--- LISTED ENTRIES ---
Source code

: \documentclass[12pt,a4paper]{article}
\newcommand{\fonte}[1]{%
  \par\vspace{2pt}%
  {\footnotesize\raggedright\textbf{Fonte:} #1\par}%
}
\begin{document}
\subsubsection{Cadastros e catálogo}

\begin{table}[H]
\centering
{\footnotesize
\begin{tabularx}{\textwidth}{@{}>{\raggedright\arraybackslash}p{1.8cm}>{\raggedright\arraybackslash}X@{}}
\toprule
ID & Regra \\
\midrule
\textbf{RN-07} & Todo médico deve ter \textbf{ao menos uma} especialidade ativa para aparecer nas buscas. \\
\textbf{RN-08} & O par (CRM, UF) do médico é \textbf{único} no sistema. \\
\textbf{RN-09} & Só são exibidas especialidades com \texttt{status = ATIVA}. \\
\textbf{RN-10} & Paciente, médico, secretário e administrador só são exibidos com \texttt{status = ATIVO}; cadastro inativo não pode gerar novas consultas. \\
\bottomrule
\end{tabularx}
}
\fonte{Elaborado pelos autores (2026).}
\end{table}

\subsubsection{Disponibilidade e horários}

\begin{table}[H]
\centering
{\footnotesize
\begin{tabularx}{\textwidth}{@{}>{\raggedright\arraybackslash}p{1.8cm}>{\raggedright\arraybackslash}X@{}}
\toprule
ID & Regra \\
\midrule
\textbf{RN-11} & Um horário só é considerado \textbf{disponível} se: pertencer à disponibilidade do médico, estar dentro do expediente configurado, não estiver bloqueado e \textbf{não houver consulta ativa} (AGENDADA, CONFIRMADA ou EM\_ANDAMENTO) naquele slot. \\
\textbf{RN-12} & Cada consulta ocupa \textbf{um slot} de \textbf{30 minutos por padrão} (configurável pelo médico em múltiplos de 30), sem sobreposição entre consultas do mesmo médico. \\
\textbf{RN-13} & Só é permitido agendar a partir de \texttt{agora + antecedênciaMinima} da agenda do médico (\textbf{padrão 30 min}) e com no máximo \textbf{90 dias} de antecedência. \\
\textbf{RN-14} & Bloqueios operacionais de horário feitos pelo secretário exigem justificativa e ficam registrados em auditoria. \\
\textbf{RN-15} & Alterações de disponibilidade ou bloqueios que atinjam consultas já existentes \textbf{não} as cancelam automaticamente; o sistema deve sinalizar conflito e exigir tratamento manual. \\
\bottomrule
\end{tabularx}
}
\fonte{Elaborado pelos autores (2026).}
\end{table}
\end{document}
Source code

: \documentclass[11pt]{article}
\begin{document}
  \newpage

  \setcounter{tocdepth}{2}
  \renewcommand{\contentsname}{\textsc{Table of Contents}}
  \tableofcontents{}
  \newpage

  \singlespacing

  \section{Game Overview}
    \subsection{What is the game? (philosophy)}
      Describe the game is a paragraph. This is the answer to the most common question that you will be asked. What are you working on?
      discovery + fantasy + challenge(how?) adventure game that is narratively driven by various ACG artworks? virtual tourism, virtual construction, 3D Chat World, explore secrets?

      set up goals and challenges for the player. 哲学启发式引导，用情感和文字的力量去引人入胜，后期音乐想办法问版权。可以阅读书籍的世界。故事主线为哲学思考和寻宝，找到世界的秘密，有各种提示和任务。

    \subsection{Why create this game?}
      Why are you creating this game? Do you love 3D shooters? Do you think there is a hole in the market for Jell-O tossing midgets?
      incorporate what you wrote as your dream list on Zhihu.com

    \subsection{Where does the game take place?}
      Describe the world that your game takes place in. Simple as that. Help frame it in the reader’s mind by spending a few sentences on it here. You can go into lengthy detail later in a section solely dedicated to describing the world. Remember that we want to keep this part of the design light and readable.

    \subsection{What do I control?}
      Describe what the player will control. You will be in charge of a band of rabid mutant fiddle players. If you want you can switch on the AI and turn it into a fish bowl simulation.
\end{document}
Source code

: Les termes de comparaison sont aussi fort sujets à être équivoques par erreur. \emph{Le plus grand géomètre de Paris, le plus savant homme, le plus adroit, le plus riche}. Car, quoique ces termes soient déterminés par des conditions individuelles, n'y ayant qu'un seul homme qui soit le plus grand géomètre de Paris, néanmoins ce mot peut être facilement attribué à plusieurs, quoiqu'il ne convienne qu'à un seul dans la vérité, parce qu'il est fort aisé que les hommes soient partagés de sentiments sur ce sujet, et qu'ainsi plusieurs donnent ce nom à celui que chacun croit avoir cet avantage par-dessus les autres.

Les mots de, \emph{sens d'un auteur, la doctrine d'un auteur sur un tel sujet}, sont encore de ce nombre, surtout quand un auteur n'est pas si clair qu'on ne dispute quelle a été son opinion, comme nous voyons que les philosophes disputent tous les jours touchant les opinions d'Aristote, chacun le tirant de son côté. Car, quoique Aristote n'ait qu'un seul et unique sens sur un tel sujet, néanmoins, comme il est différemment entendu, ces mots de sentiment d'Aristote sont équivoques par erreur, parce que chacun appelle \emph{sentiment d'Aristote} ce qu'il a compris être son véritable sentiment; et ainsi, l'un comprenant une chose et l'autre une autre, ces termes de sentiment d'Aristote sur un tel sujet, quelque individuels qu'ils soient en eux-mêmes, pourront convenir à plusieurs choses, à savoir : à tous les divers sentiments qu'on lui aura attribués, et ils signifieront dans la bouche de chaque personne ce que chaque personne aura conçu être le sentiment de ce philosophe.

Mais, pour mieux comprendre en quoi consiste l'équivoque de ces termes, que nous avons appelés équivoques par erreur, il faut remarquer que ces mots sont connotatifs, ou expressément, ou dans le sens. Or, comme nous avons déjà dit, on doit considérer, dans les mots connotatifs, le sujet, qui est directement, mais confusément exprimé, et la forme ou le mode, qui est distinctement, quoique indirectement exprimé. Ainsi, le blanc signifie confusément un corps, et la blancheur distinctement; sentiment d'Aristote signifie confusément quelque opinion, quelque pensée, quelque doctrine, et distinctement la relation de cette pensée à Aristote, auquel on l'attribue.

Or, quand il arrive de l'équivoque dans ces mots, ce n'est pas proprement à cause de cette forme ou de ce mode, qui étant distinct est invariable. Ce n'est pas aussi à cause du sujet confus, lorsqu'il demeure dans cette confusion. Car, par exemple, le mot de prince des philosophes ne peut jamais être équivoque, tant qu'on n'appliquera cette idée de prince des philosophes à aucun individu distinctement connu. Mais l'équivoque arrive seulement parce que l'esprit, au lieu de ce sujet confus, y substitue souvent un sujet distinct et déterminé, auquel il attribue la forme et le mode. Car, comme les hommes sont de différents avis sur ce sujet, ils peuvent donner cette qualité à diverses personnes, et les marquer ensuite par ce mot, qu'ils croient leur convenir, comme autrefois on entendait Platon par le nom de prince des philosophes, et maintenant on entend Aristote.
---
— INSTRUCTIONS FOR THE TASK —
Copy every line where the word "deve" is present in the entries above.

— ANSWER SPACE —
\textbf{RN-07} & Todo médico deve ter \textbf{ao menos uma} especialidade ativa para aparecer nas buscas. \\
\textbf{RN-15} & Alterações de disponibilidade ou bloqueios que atinjam consultas já existentes \textbf{não} as cancelam automaticamente; o sistema deve sinalizar conflito e exigir tratamento manual. \\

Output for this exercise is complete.